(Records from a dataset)
◆ ◆ ◆ ◆ ◆

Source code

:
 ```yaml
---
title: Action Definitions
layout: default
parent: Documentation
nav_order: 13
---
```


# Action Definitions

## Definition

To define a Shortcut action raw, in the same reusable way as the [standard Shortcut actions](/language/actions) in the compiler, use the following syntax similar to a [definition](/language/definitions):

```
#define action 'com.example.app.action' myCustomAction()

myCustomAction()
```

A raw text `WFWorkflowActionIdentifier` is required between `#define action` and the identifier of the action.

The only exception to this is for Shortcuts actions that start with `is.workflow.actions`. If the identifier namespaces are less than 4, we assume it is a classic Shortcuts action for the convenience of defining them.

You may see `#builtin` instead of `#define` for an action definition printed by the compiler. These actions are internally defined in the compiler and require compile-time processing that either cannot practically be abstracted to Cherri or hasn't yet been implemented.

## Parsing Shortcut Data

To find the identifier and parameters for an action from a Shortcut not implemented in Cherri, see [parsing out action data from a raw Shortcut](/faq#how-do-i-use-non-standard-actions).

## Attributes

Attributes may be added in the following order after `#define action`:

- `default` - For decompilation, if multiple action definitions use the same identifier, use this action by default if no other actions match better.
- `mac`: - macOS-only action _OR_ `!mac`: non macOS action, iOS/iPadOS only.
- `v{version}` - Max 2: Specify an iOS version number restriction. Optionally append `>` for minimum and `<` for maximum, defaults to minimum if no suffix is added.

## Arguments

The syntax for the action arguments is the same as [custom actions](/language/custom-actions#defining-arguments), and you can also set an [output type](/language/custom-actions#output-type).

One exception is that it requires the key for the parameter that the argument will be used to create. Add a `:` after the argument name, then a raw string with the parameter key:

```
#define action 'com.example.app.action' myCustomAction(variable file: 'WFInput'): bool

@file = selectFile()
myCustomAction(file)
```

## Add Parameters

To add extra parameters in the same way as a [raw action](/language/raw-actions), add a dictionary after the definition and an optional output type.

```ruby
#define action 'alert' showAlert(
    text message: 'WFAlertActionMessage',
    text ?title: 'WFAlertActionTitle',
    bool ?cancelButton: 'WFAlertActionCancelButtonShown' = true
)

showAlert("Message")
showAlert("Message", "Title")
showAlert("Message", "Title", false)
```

◆ ◆ ◆ ◆ ◆

■ **TASK GOAL**
Looking at the records above, in how many lines does the word "bool" occur? Reply with the number alone.

■ **FINAL ANSWER**
2